2/05/2006 03:15:00 PM  
Blogger Brian Cronin said...

I will concede that having the end of a six-issue arc being the reveal that Bucky is alive IS a bit of an odd bit of structure.

And I do agree, this story has gone on for awhile. That is why I'm pleased it is finally drawn to a conclusion. One that I am satisfied by (although I understand your reservations about it).

2/05/2006 03:49:00 PM  
Anonymous Anonymous said...

Let's look at the balance sheet.

Lost: A time-honored symbol of the men who lost their lives in WW2, and of the Golden Age of Comics, and of innocence in general. One of the few lasting and meaningful deaths in the entire superhero genre.

Gained: A Wolverine clone. Cold-blooded assassin? Check. Result of sinister government program? Check. Forced to do things against his will? Check. Partially metal body? Check. Mysterious past? Check.

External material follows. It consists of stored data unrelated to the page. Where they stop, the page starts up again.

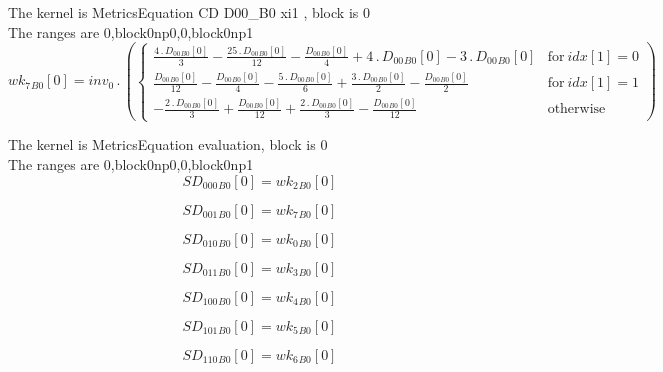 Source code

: \documentclass{article}
\begin{document}
\noindent The kernel is MetricsEquation CD D00_B0 xi1 , block is 0\\\noindent The ranges are 0,block0np0,0,block0np1\\\begin{dmath}{wk_{7}{_{B0}}}[{0}] = inv_0 \,.\, \left(\begin{cases} \frac{4 \,.\, {D_{00}{_{B0}}}[{0}]}{3} - \frac{25 \,.\, {D_{00}{_{B0}}}[{0}]}{12} - \frac{{D_{00}{_{B0}}}[{0}]}{4} + 4 \,.\, {D_{00}{_{B0}}}[{0}] - 3 \,.\, {D_{00}{_{B0}}}[{0}] & 
\text{for}\: {idx}[{1}] = 0 \\\frac{{D_{00}{_{B0}}}[{0}]}{12} - \frac{{D_{00}{_{B0}}}[{0}]}{4} - \frac{5 \,.\, {D_{00}{_{B0}}}[{0}]}{6} + \frac{3 \,.\, {D_{00}{_{B0}}}[{0}]}{2} - \frac{{D_{00}{_{B0}}}[{0}]}{2} & \text{for}\: {idx}[{1}] = 1 \\- 
\frac{2 \,.\, {D_{00}{_{B0}}}[{0}]}{3} + \frac{{D_{00}{_{B0}}}[{0}]}{12} + \frac{2 \,.\, {D_{00}{_{B0}}}[{0}]}{3} - \frac{{D_{00}{_{B0}}}[{0}]}{12} & \text{otherwise} \end{cases}\right)\end{dmath}

\noindent The kernel is MetricsEquation evaluation, block is 0\\\noindent The ranges are 0,block0np0,0,block0np1\\\begin{dmath}{SD_{000}{_{B0}}}[{0}] = {wk_{2}{_{B0}}}[{0}]\end{dmath}

\begin{dmath}{SD_{001}{_{B0}}}[{0}] = {wk_{7}{_{B0}}}[{0}]\end{dmath}

\begin{dmath}{SD_{010}{_{B0}}}[{0}] = {wk_{0}{_{B0}}}[{0}]\end{dmath}

\begin{dmath}{SD_{011}{_{B0}}}[{0}] = {wk_{3}{_{B0}}}[{0}]\end{dmath}

\begin{dmath}{SD_{100}{_{B0}}}[{0}] = {wk_{4}{_{B0}}}[{0}]\end{dmath}

\begin{dmath}{SD_{101}{_{B0}}}[{0}] = {wk_{5}{_{B0}}}[{0}]\end{dmath}

\begin{dmath}{SD_{110}{_{B0}}}[{0}] = {wk_{6}{_{B0}}}[{0}]\end{dmath}
\end{document}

And what's worse, it's a Wolverine clone with an even worse hairdo than the original.

Perhaps the origin story was well done, but people are going to start regretting this. And sooner rather than later ... I hear the Buckster is scheduled to make an appearance in--wait for it--Wolverine.

2/05/2006 10:22:00 PM  
Anonymous trilobite said...

Also, the explanation for Bucky's survival made exactly no sense. While that didn't, strictly speaking, happen in this issue, it was the setup, and tainted the whole thing.

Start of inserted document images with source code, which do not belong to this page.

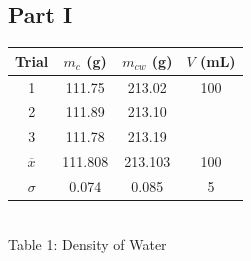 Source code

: \documentclass[12pt]{article}
\begin{document}
    \subsection*{Part I}
        \begin{center}
            \begin{tabular}{c|c|c|c}
                Trial & \(m_c\) (g) & \(m_{cw}\) (g) & \(V\) (mL)\\
                \hline
                1 & 111.75 & 213.02 & 100\\
                2 & 111.89 & 213.10 & \\
                3 & 111.78 & 213.19 & \\
                \hline
                \(\overline{x}\) & 111.808 & 213.103 & 100\\
                \(\sigma\) & 0.074 & 0.085 & 5
            \end{tabular}\\[6pt]
            Table 1: Density of Water\\[12pt]
        \end{center}
\end{document}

1) Why was his only injury losing an arm? He didn't miss the explosion due to some mysterious ground zero effect, because he did lose the arm. But no other injuries. Even his unconsciousness seems as likely to have been due to immersion as to impact. How? Are we to conclude that in the few seconds Cap lost sight of him, he gnawed through his arm to free himself, dropped off, and was underwater when the bomb blew?

2) The Russkis then go to great lengths to fix him up because ... he can pass for American and use a gun. Umm. That can't be THAT rare a combo. Especially when using Bucky means trusting vital missions to someone who might turn on you at any moment, should his memory return.

3) Oh, and the whole point of him passing for an American was that he would be unremarkable, able to slip in and out without notice. Which is reeeally easy to do when you've got a big ol' metal arm. Hey, it worked for that guy who took out the Kimball family, but generally, not so much.

Basically, this was a remarkably stupid story, padded out to obscene length.

And as iron lungfish says, now what do we do with him? Other than reveal that he's Rick Jones's true father, I mean.

2/07/2006 11:03:00 PM  
Blogger Brian Cronin said...

The whole "not making sense" part is explained by the Cosmic Cube.

It happened because Lukin and Red Skull MADE it happen using the Cosmic Cube.

2/08/2006 01:29:00 AM  
Blogger ninjawookie said...

I didn't start reading Captain America until Brubaker was on it, on the whole I enjoyed it quite a bit, unfortunately i don't think i have enough emotional investment in the characters to go wow//

Then again Capt. America I loathed until i read this arc, so I guess it's a start.

I wonder if this will be my next Catwoman?